Data from hospital records revealed obstetric hemorrhage and sepsis as the leading causes of death. A study conducted in Safdarjang Hospital in New Delhi revealed that 120 maternal deaths occurred during the year beginning 1 July 2003 to 30 June 2004 with post-partum hemorrhage (26%) as the leading direct cause of death; 89% of cases were un-booked.  In our setting, obstetric hemorrhage was also the leading cause of death followed by other causes. Although sub total hysterectomies were performed on 4 patients to control post partum hemorrhage (PPH), and almost all those containing severe PPH received blood, they could not be saved despite medical and surgical interventions. In a similar study from a tertiary care hospital, the leading cause of death was obstetric hemorrhage followed by other causes;  up to 32.24% were reported from a medical college hospital in a 10-year study.  The study also revealed that the rate of LSCS over the years has increased to 36.07%. The reason may be that the consultants and resident doctors on duty are made more accountable for any still birth or maternal death.
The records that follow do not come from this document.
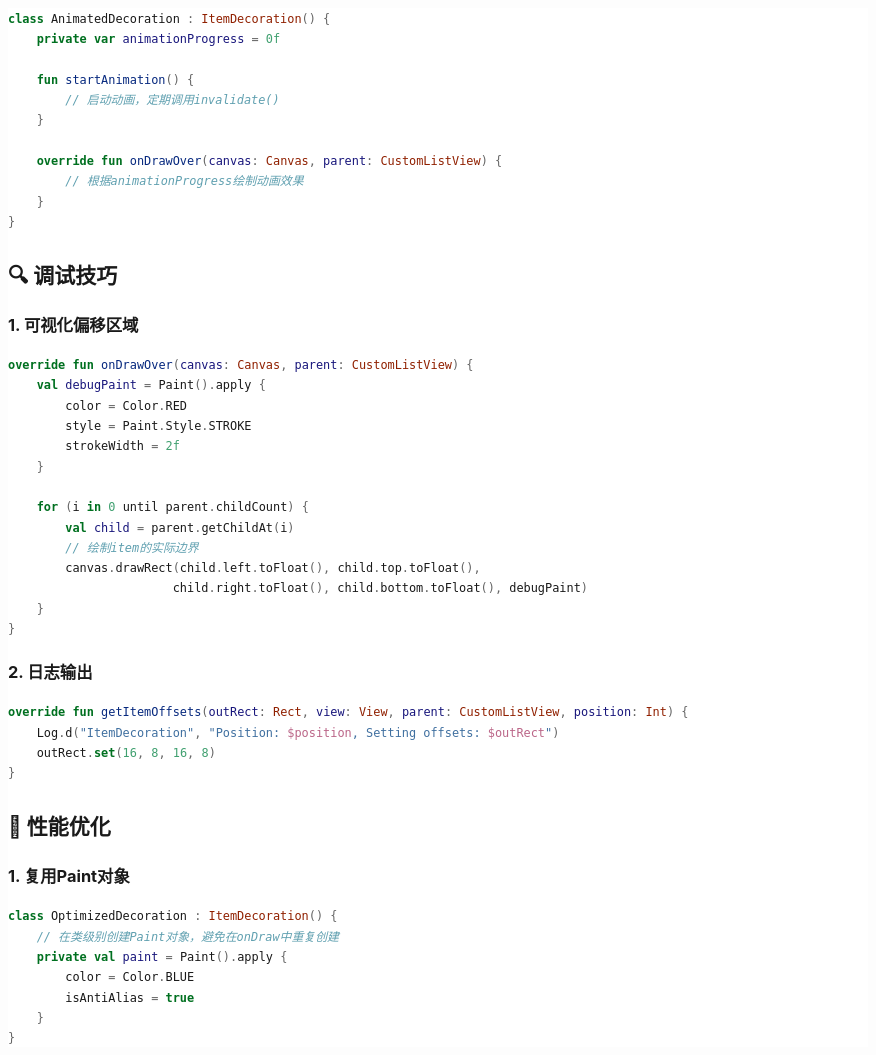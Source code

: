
 ```kotlin
class AnimatedDecoration : ItemDecoration() {
    private var animationProgress = 0f
    
    fun startAnimation() {
        // 启动动画，定期调用invalidate()
    }
    
    override fun onDrawOver(canvas: Canvas, parent: CustomListView) {
        // 根据animationProgress绘制动画效果
    }
}
```

## 🔍 调试技巧

### 1. 可视化偏移区域

```kotlin
override fun onDrawOver(canvas: Canvas, parent: CustomListView) {
    val debugPaint = Paint().apply {
        color = Color.RED
        style = Paint.Style.STROKE
        strokeWidth = 2f
    }
    
    for (i in 0 until parent.childCount) {
        val child = parent.getChildAt(i)
        // 绘制item的实际边界
        canvas.drawRect(child.left.toFloat(), child.top.toFloat(), 
                       child.right.toFloat(), child.bottom.toFloat(), debugPaint)
    }
}
```

### 2. 日志输出

```kotlin
override fun getItemOffsets(outRect: Rect, view: View, parent: CustomListView, position: Int) {
    Log.d("ItemDecoration", "Position: $position, Setting offsets: $outRect")
    outRect.set(16, 8, 16, 8)
}
```

## 🚀 性能优化

### 1. 复用Paint对象

```kotlin
class OptimizedDecoration : ItemDecoration() {
    // 在类级别创建Paint对象，避免在onDraw中重复创建
    private val paint = Paint().apply {
        color = Color.BLUE
        isAntiAlias = true
    }
}
```
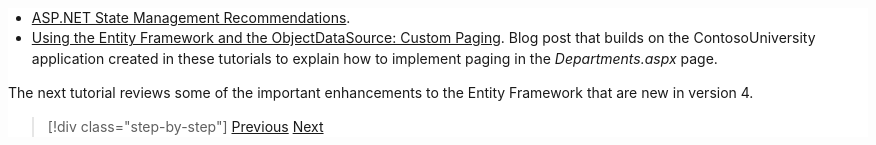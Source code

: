 - [ASP.NET State Management Recommendations](https://msdn.microsoft.com/library/z1hkazw7.aspx).
- [Using the Entity Framework and the ObjectDataSource: Custom Paging](http://geekswithblogs.net/Frez/articles/using-the-entity-framework-and-the-objectdatasource-custom-paging.aspx). Blog post that builds on the ContosoUniversity application created in these tutorials to explain how to implement paging in the *Departments.aspx* page.

The next tutorial reviews some of the important enhancements to the Entity Framework that are new in version 4.

> [!div class="step-by-step"]
> [Previous](handling-concurrency-with-the-entity-framework-in-an-asp-net-web-application.md)
> [Next](what-s-new-in-the-entity-framework-4.md)
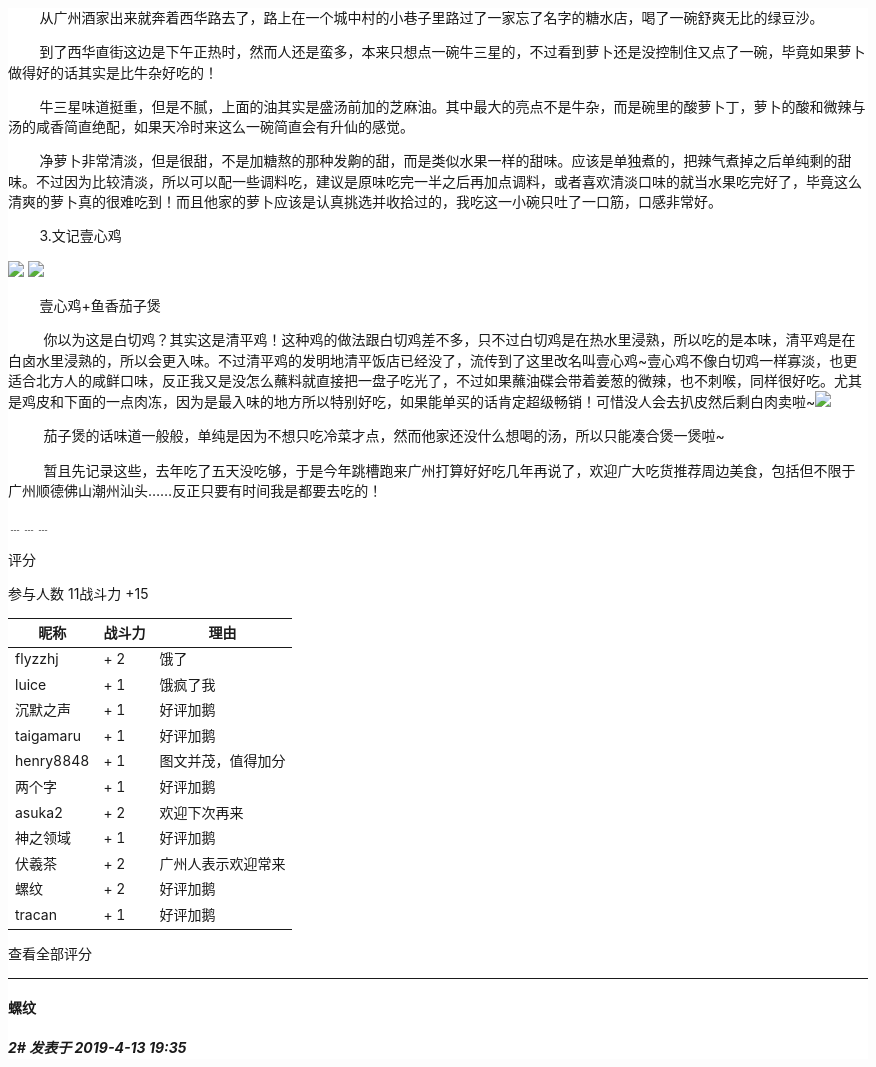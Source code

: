         从广州酒家出来就奔着西华路去了，路上在一个城中村的小巷子里路过了一家忘了名字的糖水店，喝了一碗舒爽无比的绿豆沙。

        到了西华直街这边是下午正热时，然而人还是蛮多，本来只想点一碗牛三星的，不过看到萝卜还是没控制住又点了一碗，毕竟如果萝卜做得好的话其实是比牛杂好吃的！

        牛三星味道挺重，但是不腻，上面的油其实是盛汤前加的芝麻油。其中最大的亮点不是牛杂，而是碗里的酸萝卜丁，萝卜的酸和微辣与汤的咸香简直绝配，如果天冷时来这么一碗简直会有升仙的感觉。

        净萝卜非常清淡，但是很甜，不是加糖熬的那种发齁的甜，而是类似水果一样的甜味。应该是单独煮的，把辣气煮掉之后单纯剩的甜味。不过因为比较清淡，所以可以配一些调料吃，建议是原味吃完一半之后再加点调料，或者喜欢清淡口味的就当水果吃完好了，毕竟这么清爽的萝卜真的很难吃到！而且他家的萝卜应该是认真挑选并收拾过的，我吃这一小碗只吐了一口筋，口感非常好。

        3.文记壹心鸡

<img src="http://wx1.sinaimg.cn/mw690/007PAa4Wly1g6b23l9eytj30j60w2ac1.jpg" referrerpolicy="no-referrer">

<img src="http://wx3.sinaimg.cn/mw690/007PAa4Wly1g6b23nbvhjj30j60w2tc1.jpg" referrerpolicy="no-referrer">

        壹心鸡+鱼香茄子煲

         你以为这是白切鸡？其实这是清平鸡！这种鸡的做法跟白切鸡差不多，只不过白切鸡是在热水里浸熟，所以吃的是本味，清平鸡是在白卤水里浸熟的，所以会更入味。不过清平鸡的发明地清平饭店已经没了，流传到了这里改名叫壹心鸡~壹心鸡不像白切鸡一样寡淡，也更适合北方人的咸鲜口味，反正我又是没怎么蘸料就直接把一盘子吃光了，不过如果蘸油碟会带着姜葱的微辣，也不刺喉，同样很好吃。尤其是鸡皮和下面的一点肉冻，因为是最入味的地方所以特别好吃，如果能单买的话肯定超级畅销！可惜没人会去扒皮然后剩白肉卖啦~<img src="https://qzs.qq.com/qzone/em/e120.gif" referrerpolicy="no-referrer"> 

         茄子煲的话味道一般般，单纯是因为不想只吃冷菜才点，然而他家还没什么想喝的汤，所以只能凑合煲一煲啦~

         暂且先记录这些，去年吃了五天没吃够，于是今年跳槽跑来广州打算好好吃几年再说了，欢迎广大吃货推荐周边美食，包括但不限于广州顺德佛山潮州汕头……反正只要有时间我是都要去吃的！

﹍﹍﹍

评分

 参与人数 11战斗力 +15

|昵称|战斗力|理由|
|----|---|---|
| flyzzhj| + 2|饿了|
| luice| + 1|饿疯了我|
| 沉默之声| + 1|好评加鹅|
| taigamaru| + 1|好评加鹅|
| henry8848| + 1|图文并茂，值得加分|
| 两个字| + 1|好评加鹅|
| asuka2| + 2|欢迎下次再来|
| 神之领域| + 1|好评加鹅|
| 伏羲茶| + 2|广州人表示欢迎常来|
| 螺纹| + 2|好评加鹅|
| tracan| + 1|好评加鹅|

查看全部评分

*****

####  螺纹  
##### 2#       发表于 2019-4-13 19:35
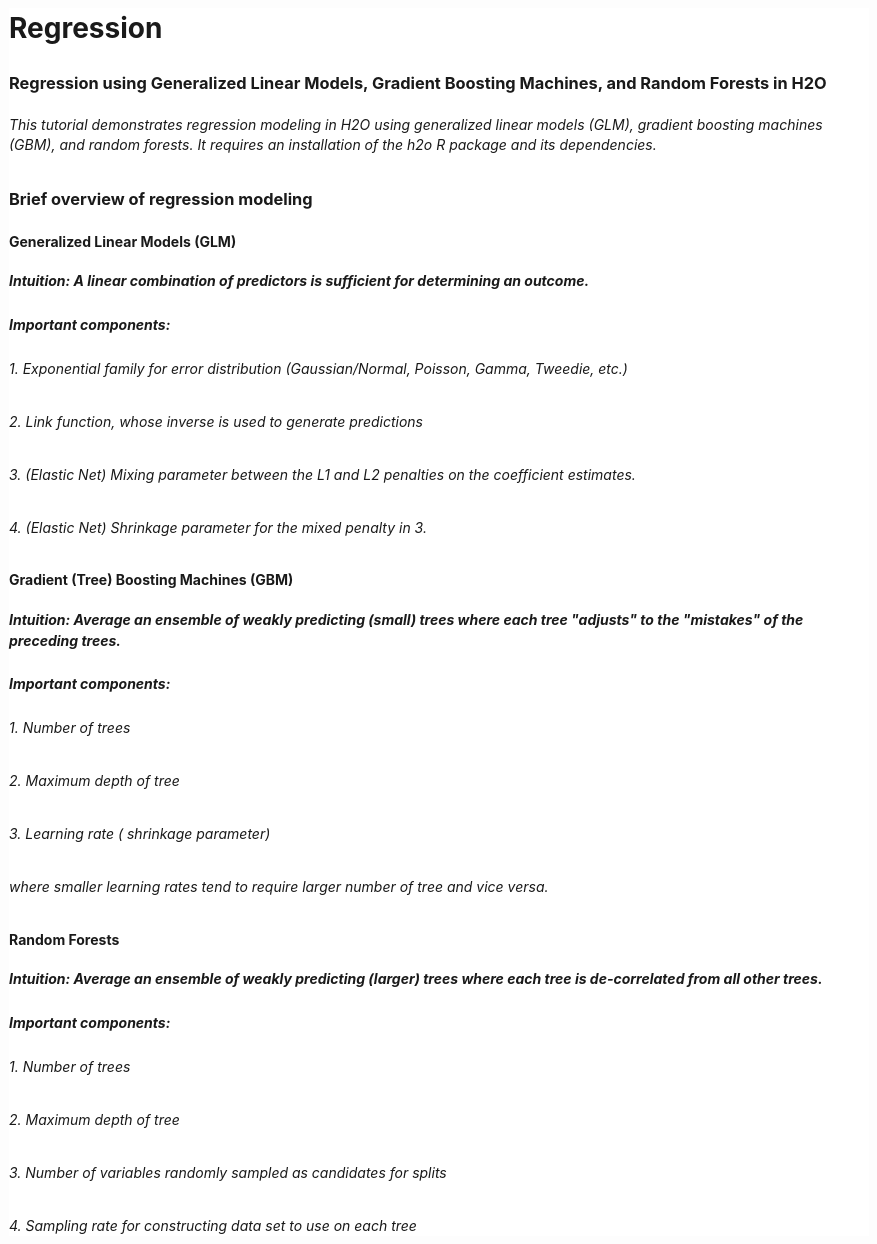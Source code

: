 # Regression
### Regression using Generalized Linear Models, Gradient Boosting Machines, and Random Forests in H2O

###### This tutorial demonstrates regression modeling in H2O using generalized linear models (GLM), gradient boosting machines (GBM), and random forests. It requires an installation of the h2o R package and its dependencies.

### Brief overview of regression modeling

#### Generalized Linear Models (GLM)

##### Intuition: A linear combination of predictors is sufficient for determining an outcome.

##### Important components:
###### 1. Exponential family for error distribution (Gaussian/Normal, Poisson, Gamma, Tweedie, etc.)
###### 2. Link function, whose inverse is used to generate predictions
###### 3. (Elastic Net) Mixing parameter between the L1 and L2 penalties on the coefficient estimates.
###### 4. (Elastic Net) Shrinkage parameter for the mixed penalty in 3.

#### Gradient (Tree) Boosting Machines (GBM)

##### Intuition: Average an ensemble of weakly predicting (small) trees where each tree "adjusts" to the "mistakes" of the preceding trees.

##### Important components:
###### 1. Number of trees
###### 2. Maximum depth of tree
###### 3. Learning rate ( *shrinkage* parameter)

###### where smaller learning rates tend to require larger number of tree and vice versa.

#### Random Forests

##### Intuition: Average an ensemble of weakly predicting (larger) trees where each tree is *de-correlated* from all other trees.

##### Important components:
###### 1. Number of trees
###### 2. Maximum depth of tree
###### 3. Number of variables randomly sampled as candidates for splits
###### 4. Sampling rate for constructing data set to use on each tree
Socioeconomic status and educational status could not be ascertained from the case records to conclude that they have an impact on the maternal mortality rate.
Although hospital-based maternal mortality figures do not give the true picture in the community, they tend to provide a more thorough assessment of the underlying cause of death and contributing factors that provide useful data in planning various strategies or interventions. It is concluded that good quality antenatal care supported by assisted deliveries can reduce the maternal mortality rate. Timely identification and intervention of risk factors through proper referral to better health facilities will go a long way in the reduction of maternal mortality rates.